All tutorial files installed with RS3 can be accessed by selecting File > Recent > Tutorials folder from the RS3 main menu. The initial file of the tutorial can be found in Joint slope stability SSR - starting file.rs3v3 and the finished tutorial can be found in the Joint slope stability SSR - final.rs3v3 file.

2.0 Starting the Model

1. Select File > Recent > Tutorials Folder.
   
2. Open Joint slope stability SSR - starting file.rs3v3.
3. Open the Project Settings dialog by selecting Analysis > Project Settings
4. Select the Shear Strength Reduction tab. Make sure the option 'Determine Strength Reduction Factor' is enabled and the inputs as:
• Initial Estimate of SRF = 1,
• Step Size of Automatic Selected, and
• Tolerance (SRF) = 0.01.



5. Click OK to close the dialog.

3.0 Adding a Joint Surface

1. Ensure the Geology workflow tab is selected
   

Before we begin with creating the joint surface, we will first select the thin extruded slope volume and set it as an external geometry.

2. Select the Volume 0 entity in the Visibility Tree, then select Geometry > Set as External.
   
3. Now select the 'Application of Joint Networks (initial)_JOINT_BOTH_CLOSED' plane entity in the Visibility Tree. With the plane entity selected, your model should look as follows:
   
4. Select: Materials > Joints > Add Joint Surface.
   
5. In the Add Joint Surface dialog, keep all default settings and click OK. The plane entity has been converted to a joint surface.

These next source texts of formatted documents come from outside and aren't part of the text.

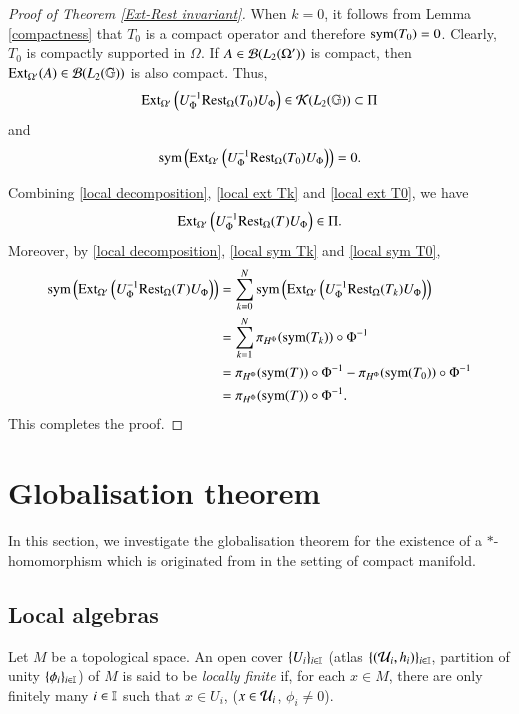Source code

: \documentclass[leqno]{amsart}
\begin{document}
\begin{proof}[Proof of Theorem \ref{Ext-Rest invariant}]
		
		When $k=0$, it follows from Lemma \ref{compactness} that $T_{0}$ is a compact operator and therefore $\sym(T_{0})=0$. Clearly, $T_{0}$ is compactly supported in $\Omega$. If $A\in\B(L_{2}(\Omega'))$ is compact, then $\Ext_{\Omega'}(A)\in\B(L_{2}(\GG))$ is also compact. Thus, 
		\begin{align}\label{local ext T0}
			\Ext_{\Omega'}\left(U_{\Phi}\rp \Rest_{\Omega}(T_{0}) U_{\Phi}\right)\in\K(L_{2}(\GG))\subset\Pi
		\end{align} 
		and
		\begin{align}\label{local sym T0}
			\sym\left(\Ext_{\Omega'}\left(U_{\Phi}\rp \Rest_{\Omega}(T_{0}) U_{\Phi}\right)\right)=0.
		\end{align}
		
		Combining \eqref{local decomposition}, \eqref{local ext Tk} and \eqref{local ext T0}, we have $$\Ext_{\Omega'}\left(U_{\Phi}\rp \Rest_{\Omega}(T) U_{\Phi}\right)\in\Pi.$$
		Moreover, by \eqref{local decomposition}, \eqref{local sym Tk} and \eqref{local sym T0},
		\begin{align*}
			\sym\left(\Ext_{\Omega'}\left(U_{\Phi}\rp \Rest_{\Omega}(T) U_{\Phi}\right)\right)
			&=\sum_{k=0}^{N}\sym\left(\Ext_{\Omega'}\left(U_{\Phi}\rp \Rest_{\Omega}(T_{k}) U_{\Phi}\right)\right)\\
			&=\sum_{k=1}^{N}\pi_{H^{\Phi}}(\sym(T_{k}))\circ\Phi\rp\\
			&=\pi_{H^{\Phi}}(\sym(T))\circ\Phi\rp-\pi_{H^{\Phi}}(\sym(T_{0}))\circ\Phi\rp\\
			&=\pi_{H^{\Phi}}(\sym(T))\circ\Phi\rp.
		\end{align*}
		This completes the proof.
	\end{proof}
	
	
	
	
	
	
	\section{Globalisation theorem}\label{Globalisation theorem}
	In this section, we investigate the globalisation theorem for the existence of a $*$-homomorphism which is originated from \cite{DAO3} in the setting of compact manifold.
	\subsection{Local algebras}
	\begin{definition}
		Let $M$ be a topological space. An open cover $\{U_i\}_{i\in\II}$ (atlas $\{(\U_i, h_i)\}_{i\in\II}$, partition of unity $\{\phi_i\}_{i\in\II}$) of $M$ is said to be \textit{locally finite} if, for each $x\in M$, there are only finitely many $i\in\II$ such that $x\in U_i$, ($x\in\U_i$, $\phi_i\neq 0$).
	\end{definition}
	
\end{document}
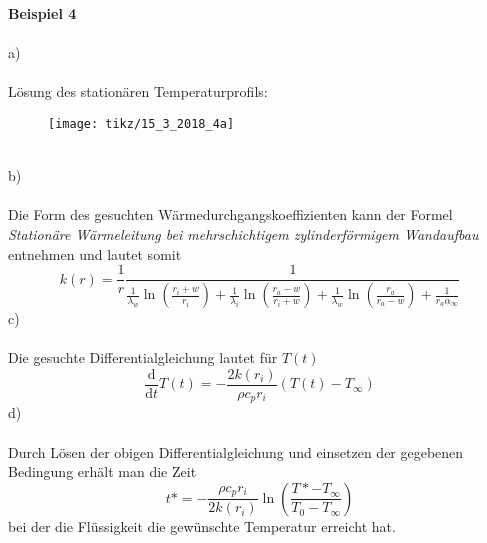 \textbf{Beispiel 4}\\ \\
a)\\ \\
Lösung des stationären Temperaturprofils:
\begin{figure}[h]
	\centering
	\texttt{[image: tikz/15\_3\_2018\_4a]}
\end{figure}
\newline \\
b)\\ \\
Die Form des gesuchten Wärmedurchgangskoeffizienten kann der Formel \textit{Stationäre Wärmeleitung bei mehrschichtigem zylinderförmigem Wandaufbau} entnehmen und lautet somit
\[
	k(r) = \frac{1}{r}\frac{1}{\frac{1}{\lambda_w}\ln\left(\frac{r_i + w}{r_i}\right) + \frac{1}{\lambda_i}\ln\left(\frac{r_a - w}{r_i + w}\right) + \frac{1}{\lambda_w}\ln\left(\frac{r_a}{r_a - w}\right) + \frac{1}{r_a\alpha_\infty}}
\]
c)\\ \\
Die gesuchte Differentialgleichung lautet für $T(t)$
\[
	\frac{\text{d}}{\text{d}t}T(t) = -\frac{2k(r_i)}{\rho c_p r_i}(T(t) - T_\infty)
\]
d) \\ \\
Durch Lösen der obigen Differentialgleichung und einsetzen der gegebenen Bedingung erhält man die Zeit
\[
	t* = -\frac{\rho c_p r_i}{2k(r_i)}\ln\left(\frac{T* - T_\infty}{T_0 - T_\infty}\right)
\]
bei der die Flüssigkeit die gewünschte Temperatur erreicht hat.\\ \\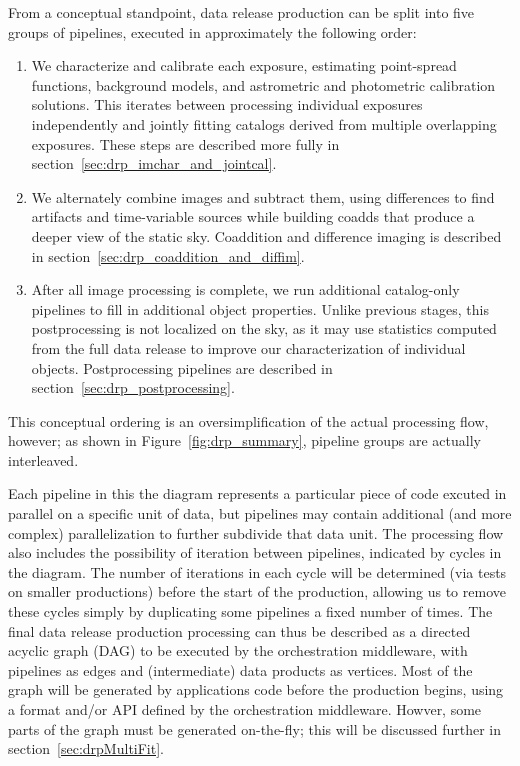 From a conceptual standpoint, data release production can be split into five groups of pipelines, executed in approximately the following order:
\begin{enumerate}
\item We characterize and calibrate each exposure, estimating point-spread functions, background models, and astrometric and photometric calibration solutions.  This iterates between processing individual exposures independently and jointly fitting catalogs derived from multiple overlapping exposures.  These steps are described more fully in section~\ref{sec:drp_imchar_and_jointcal}.
\item We alternately combine images and subtract them, using differences to find artifacts and time-variable sources while building coadds that produce a deeper view of the static sky.  Coaddition and difference imaging is described in section~\ref{sec:drp_coaddition_and_diffim}.
\item After all image processing is complete, we run additional catalog-only pipelines to fill in additional object properties.  Unlike previous stages, this postprocessing is not localized on the sky, as it may use statistics computed from the full data release to improve our characterization of individual objects.  Postprocessing pipelines are described in section~\ref{sec:drp_postprocessing}.
\end{enumerate}
This conceptual ordering is an oversimplification of the actual processing flow, however; as shown in Figure~\ref{fig:drp_summary}, pipeline groups are actually interleaved.

Each pipeline in this the diagram represents a particular piece of code excuted in parallel on a specific unit of data, but pipelines may contain additional (and more complex) parallelization to further subdivide that data unit.  The processing flow also includes the possibility of iteration between pipelines, indicated by cycles in the diagram.  The number of iterations in each cycle will be determined (via tests on smaller productions) before the start of the production, allowing us to remove these cycles simply by duplicating some pipelines a fixed number of times.  The final data release production processing can thus be described as a directed acyclic graph (DAG) to be executed by the orchestration middleware, with pipelines as edges and (intermediate) data products as vertices.  Most of the graph will be generated by applications code before the production begins, using a format and/or API defined by the orchestration middleware.  Howver, some parts of the graph must be generated on-the-fly; this will be discussed further in section~\ref{sec:drpMultiFit}.


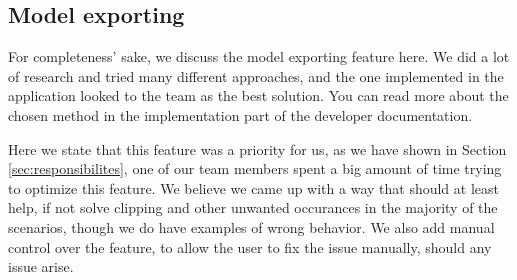 \subsection{Model exporting}

For completeness' sake, we discuss the model exporting feature here. We did a lot of research and tried many different approaches, and the one implemented in the application looked to the team as the best solution. You can read more about the chosen method in the implementation part of the developer documentation.

Here we state that this feature was a priority for us, as we have shown in Section \ref{sec:responsibilites}, one of our team members spent a big amount of time trying to optimize this feature. We believe we came up with a way that should at least help, if not solve clipping and other unwanted occurances in the majority of the scenarios, though we do have examples of wrong behavior. We also add manual control over the feature, to allow the user to fix the issue manually, should any issue arise.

Now we will use the Divide All Geometry option to create external volumes.

6. Select: Geometry > 3D Boolean > Divide All Geometry
7. Keep all settings as default as shown:
   
8. Click OK. The external volumes are now defined.

4.0 Assigning Materials

You will see multiple volumes in the Visibility Tree. We want to assign each layer of soil to Zone I, Zone II and Zone III.

1. Select the Volume 0 entity in the Visibility Pane that corresponds to the top right volume of the model in the ZX plane viewport as shown below.
   
2. In the Properties Pane, change the Applied Property to Zone I.
   
3. Hold CTRL and select the two volumes beneath Zone I as shown below and change the Applied Property to Zone II.
   
4. Hold CTRL and select the bottom two volumes of the model and assign change the Applied Property to Zone III.
   
5. The soil layers should be assigned as follows.

5.0 Restraints

1. Select the Restraints workflow tab
2. Select the Faces Selection option from the toolbar. While holding CTRL, select (left-click) the front (XZ) faces of the model as shown below.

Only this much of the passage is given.